Yes, I live in my own bubble. The fantasies and situations in my head are probably a very different perception than the ones in your head. I am working on it but for fucks sake I don't have to worry about anyone but me. I do realize that there are people who I interact with and that my action do effect them in some way shape or form but as far as it being my first or second reaction to think about the people around me, it just isn't. Those I care about receive more consideration than most but at the end of the day I live in a bubble and the first thing I think about is me. Egocentric? Yes, it is but I find as I grow older and I make my self more aware of the things going on around me it make it easier to think about others. That being said I still assume people know thing that are blatantly obvious to me but may not be to others. I hate it when people explain the obvious to me, so I tend not to explain what I perceive to be obvious.

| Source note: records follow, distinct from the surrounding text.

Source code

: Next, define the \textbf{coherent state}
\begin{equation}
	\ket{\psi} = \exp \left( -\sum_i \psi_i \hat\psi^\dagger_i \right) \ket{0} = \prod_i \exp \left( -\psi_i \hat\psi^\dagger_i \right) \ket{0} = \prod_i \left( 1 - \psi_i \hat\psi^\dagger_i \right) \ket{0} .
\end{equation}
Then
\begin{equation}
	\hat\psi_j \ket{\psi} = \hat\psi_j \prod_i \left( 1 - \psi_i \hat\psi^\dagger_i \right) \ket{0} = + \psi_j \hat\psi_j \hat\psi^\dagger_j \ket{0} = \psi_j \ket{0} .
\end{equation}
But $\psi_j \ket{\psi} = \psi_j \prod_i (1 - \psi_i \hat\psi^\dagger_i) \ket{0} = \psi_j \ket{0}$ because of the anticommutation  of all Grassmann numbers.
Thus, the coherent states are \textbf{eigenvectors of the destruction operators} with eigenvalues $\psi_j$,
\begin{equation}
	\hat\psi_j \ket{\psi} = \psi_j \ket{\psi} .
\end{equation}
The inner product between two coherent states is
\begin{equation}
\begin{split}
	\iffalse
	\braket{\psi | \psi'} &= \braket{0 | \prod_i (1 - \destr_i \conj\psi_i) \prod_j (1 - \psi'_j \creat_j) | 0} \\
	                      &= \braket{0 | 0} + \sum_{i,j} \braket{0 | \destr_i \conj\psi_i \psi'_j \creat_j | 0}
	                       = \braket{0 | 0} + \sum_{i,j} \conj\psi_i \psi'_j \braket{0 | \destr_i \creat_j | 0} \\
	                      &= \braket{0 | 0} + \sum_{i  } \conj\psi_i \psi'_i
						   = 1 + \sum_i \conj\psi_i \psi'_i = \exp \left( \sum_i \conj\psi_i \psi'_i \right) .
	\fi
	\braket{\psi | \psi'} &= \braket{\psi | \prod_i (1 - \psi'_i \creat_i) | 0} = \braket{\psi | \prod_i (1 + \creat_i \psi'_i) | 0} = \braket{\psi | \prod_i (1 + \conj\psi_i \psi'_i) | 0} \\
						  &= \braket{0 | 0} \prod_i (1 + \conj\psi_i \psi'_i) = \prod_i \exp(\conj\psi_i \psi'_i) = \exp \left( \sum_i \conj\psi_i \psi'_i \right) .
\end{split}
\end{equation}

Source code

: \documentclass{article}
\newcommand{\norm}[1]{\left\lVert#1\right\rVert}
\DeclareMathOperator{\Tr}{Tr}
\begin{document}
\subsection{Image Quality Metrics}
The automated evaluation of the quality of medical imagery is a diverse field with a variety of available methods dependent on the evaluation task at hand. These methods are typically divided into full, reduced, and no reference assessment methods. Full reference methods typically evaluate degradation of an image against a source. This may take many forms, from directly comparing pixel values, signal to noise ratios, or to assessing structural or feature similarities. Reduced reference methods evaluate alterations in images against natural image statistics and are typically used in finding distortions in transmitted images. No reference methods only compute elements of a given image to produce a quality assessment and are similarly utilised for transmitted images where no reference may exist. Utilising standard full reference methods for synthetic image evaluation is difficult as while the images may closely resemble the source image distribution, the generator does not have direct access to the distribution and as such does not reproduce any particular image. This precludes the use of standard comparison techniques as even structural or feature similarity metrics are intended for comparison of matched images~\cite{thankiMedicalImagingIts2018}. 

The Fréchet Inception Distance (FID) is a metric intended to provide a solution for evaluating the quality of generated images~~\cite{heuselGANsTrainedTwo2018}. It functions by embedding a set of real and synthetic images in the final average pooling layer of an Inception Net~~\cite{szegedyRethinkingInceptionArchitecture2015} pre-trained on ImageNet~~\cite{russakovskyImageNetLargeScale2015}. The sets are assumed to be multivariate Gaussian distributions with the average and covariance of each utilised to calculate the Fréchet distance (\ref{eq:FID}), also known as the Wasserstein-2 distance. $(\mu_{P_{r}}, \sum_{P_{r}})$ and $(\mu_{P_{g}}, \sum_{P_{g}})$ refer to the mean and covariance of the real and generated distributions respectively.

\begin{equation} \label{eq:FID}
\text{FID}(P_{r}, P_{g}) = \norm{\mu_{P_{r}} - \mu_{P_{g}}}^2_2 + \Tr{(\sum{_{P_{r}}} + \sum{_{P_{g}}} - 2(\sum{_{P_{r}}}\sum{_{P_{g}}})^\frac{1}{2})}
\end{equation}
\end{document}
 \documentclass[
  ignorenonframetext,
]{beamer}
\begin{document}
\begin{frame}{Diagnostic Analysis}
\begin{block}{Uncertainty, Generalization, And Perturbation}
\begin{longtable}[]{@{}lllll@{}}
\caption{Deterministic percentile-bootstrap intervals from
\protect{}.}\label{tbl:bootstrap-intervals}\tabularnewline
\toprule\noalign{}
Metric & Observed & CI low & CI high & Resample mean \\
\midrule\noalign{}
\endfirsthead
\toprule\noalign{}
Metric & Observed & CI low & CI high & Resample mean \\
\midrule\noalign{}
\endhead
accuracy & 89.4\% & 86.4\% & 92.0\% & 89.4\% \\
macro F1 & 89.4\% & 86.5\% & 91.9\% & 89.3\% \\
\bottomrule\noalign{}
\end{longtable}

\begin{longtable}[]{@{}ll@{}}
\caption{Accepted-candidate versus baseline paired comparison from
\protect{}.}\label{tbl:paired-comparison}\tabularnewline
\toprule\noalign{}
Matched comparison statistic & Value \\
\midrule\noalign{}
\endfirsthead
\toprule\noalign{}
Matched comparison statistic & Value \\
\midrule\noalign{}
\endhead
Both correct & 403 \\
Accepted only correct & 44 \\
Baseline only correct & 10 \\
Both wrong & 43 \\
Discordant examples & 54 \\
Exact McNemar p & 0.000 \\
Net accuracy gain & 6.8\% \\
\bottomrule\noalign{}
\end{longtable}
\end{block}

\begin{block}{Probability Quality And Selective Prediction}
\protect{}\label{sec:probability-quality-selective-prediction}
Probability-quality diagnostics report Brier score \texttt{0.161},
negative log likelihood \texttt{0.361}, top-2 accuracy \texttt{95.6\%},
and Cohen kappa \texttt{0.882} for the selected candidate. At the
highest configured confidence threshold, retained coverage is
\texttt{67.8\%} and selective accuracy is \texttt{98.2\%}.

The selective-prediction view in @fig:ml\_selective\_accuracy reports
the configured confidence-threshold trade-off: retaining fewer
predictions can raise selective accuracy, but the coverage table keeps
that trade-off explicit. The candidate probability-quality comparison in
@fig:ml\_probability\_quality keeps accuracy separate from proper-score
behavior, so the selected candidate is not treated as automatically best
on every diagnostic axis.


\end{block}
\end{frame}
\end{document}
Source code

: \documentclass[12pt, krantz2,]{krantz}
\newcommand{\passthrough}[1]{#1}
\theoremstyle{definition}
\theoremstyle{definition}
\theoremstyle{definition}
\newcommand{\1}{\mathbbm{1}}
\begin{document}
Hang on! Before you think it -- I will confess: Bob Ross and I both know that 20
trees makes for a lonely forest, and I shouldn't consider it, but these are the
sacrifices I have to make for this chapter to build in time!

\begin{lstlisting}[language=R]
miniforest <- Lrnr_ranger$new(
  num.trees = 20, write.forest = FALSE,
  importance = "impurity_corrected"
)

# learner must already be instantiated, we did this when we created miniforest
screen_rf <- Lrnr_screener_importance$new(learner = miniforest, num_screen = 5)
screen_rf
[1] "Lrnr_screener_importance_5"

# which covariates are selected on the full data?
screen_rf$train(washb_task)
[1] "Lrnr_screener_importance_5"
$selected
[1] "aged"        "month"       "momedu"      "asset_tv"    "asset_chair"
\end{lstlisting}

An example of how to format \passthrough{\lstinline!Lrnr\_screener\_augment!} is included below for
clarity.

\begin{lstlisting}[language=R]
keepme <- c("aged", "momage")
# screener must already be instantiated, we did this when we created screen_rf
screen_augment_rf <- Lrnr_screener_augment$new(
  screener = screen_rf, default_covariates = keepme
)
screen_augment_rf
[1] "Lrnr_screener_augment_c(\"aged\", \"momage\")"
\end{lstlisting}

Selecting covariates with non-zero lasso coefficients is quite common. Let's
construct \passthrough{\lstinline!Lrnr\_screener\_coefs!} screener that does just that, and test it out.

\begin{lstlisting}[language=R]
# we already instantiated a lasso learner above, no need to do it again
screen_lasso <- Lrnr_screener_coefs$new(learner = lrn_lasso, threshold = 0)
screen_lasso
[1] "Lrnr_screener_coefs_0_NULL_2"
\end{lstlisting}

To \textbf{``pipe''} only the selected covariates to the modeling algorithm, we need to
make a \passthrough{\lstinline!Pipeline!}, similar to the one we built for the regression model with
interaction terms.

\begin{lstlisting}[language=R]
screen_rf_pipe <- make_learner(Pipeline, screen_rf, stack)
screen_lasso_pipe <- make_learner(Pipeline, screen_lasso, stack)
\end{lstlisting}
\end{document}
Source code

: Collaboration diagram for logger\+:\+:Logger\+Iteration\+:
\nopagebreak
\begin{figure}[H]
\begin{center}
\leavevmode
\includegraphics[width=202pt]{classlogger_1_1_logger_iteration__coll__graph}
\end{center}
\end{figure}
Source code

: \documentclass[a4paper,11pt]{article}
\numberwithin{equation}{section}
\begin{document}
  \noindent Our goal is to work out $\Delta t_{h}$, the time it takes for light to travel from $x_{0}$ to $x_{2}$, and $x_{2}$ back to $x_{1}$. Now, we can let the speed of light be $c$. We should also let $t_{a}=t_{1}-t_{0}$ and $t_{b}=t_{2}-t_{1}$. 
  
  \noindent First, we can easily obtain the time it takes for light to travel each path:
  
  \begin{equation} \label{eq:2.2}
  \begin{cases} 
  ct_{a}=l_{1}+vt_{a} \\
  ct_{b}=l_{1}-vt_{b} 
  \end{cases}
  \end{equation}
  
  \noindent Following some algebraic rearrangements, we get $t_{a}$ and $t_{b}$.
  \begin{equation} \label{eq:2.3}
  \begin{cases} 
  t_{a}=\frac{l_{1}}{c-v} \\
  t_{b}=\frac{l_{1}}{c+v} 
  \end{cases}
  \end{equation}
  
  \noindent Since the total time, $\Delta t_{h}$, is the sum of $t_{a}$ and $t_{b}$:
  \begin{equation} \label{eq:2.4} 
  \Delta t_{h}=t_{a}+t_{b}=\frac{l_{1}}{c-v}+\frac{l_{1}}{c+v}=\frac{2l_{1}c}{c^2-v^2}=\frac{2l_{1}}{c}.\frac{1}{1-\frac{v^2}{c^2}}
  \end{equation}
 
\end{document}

I hate it when people second guess me. I'm not perfect, even I can admit that, but fuck!! even if I'm wrong I still get to learn a less when I fail. I may hate learning that lesson, I may complain about it, and I may want to jump off a bridge because I had to learn it but let me make my own decisions. I'm sick of being judged for the decisions I make. I make most mistakes once some twice but even when I drive my car two hundred miles an hour towards a brick wall trust that either I know what I'm doing or that when I screw up I will know not to do it again. We all learn just as much from our mistakes as we learn from our successes.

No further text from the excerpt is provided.